Interestingly, adding direct effects only improved model fit in the case of cigarette frequency for both interventions at both time points, although indirect effects remained significant. This same pattern of influences was found in the earlier report on cigarette frequency at age 22, and suggests that, in addition to intervention effects transmitted into young adulthood via adolescent substance initiation, there were additional intervention factors that remained directly relevant to cigarette use in young adulthood. As noted in the earlier report, interventions could have influenced choices via lessons on assertiveness, decision-making, refusal skills, general social skills, and specific substance knowledge (e.g., negative health effects of cigarette use) that remain salient during young adulthood.

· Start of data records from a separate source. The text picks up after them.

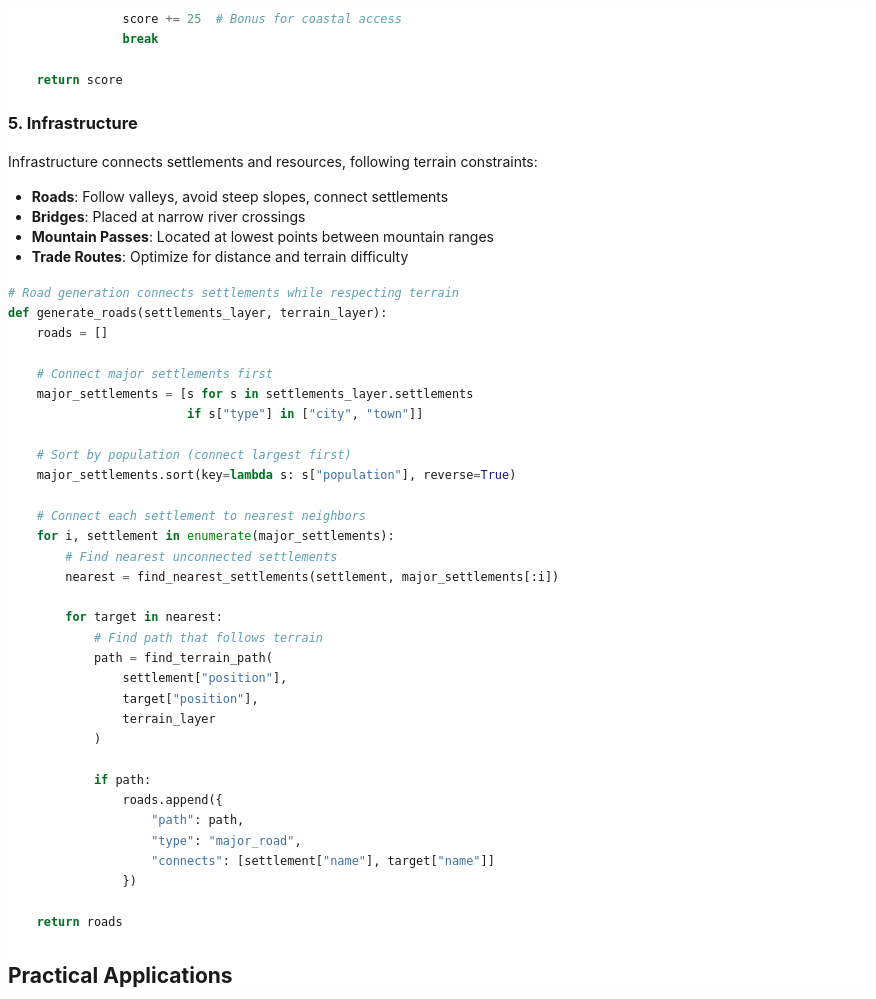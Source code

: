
 ```python
                score += 25  # Bonus for coastal access
                break
    
    return score
```

### 5. Infrastructure

Infrastructure connects settlements and resources, following terrain constraints:

- **Roads**: Follow valleys, avoid steep slopes, connect settlements
- **Bridges**: Placed at narrow river crossings
- **Mountain Passes**: Located at lowest points between mountain ranges
- **Trade Routes**: Optimize for distance and terrain difficulty

```python
# Road generation connects settlements while respecting terrain
def generate_roads(settlements_layer, terrain_layer):
    roads = []
    
    # Connect major settlements first
    major_settlements = [s for s in settlements_layer.settlements 
                         if s["type"] in ["city", "town"]]
    
    # Sort by population (connect largest first)
    major_settlements.sort(key=lambda s: s["population"], reverse=True)
    
    # Connect each settlement to nearest neighbors
    for i, settlement in enumerate(major_settlements):
        # Find nearest unconnected settlements
        nearest = find_nearest_settlements(settlement, major_settlements[:i])
        
        for target in nearest:
            # Find path that follows terrain
            path = find_terrain_path(
                settlement["position"], 
                target["position"],
                terrain_layer
            )
            
            if path:
                roads.append({
                    "path": path,
                    "type": "major_road",
                    "connects": [settlement["name"], target["name"]]
                })
    
    return roads
```

## Practical Applications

As this study and earlier intervention outcome articles demonstrate, universal preventive interventions have the potential to decrease the rates of substance misuse and associated problems into young adulthood; results are consistent with the hypothesized mechanism of effects through which intervention-driven delays in substance initiation during young adolescence lead to diminished young adult substance misuse. Also worthy of note, Intervention X Risk effects suggested that participants at higher levels of risk generally benefited more from the interventions, a fairly consistent finding from examination of earlier follow-up studies. Results for the RRRs underscore relatively stronger effects for those at higher risk. That is, for both intervention conditions and every variable at each time point, the RRRs were larger for the higher risk subsample than for the overall sample. However, taken as a whole, the RRRs suggest that over a range of substance misuse problems in young adulthood, individuals who attended brief, universal substance misuse preventive interventions during middle school and high school were less likely to misuse substances during young adulthood, and for those at higher risk, the interventions were especially effective.

What is the public health significance of this article?

The findings from this study suggests that brief interventions for general populations implemented in middle school can have meaningful long-term effects on substance misuse up to 14.5 years after pretest assessments, particularly for higher-risk participants. Positive effects were observed on a range of substances and associated problems, including those concerning prescription drug misuse; relative reduction rates suggested the practical significance of those results. These long-term effects and related economic benefits confirmed in earlier reports suggest further efforts to disseminate, in order to achieve public health impact.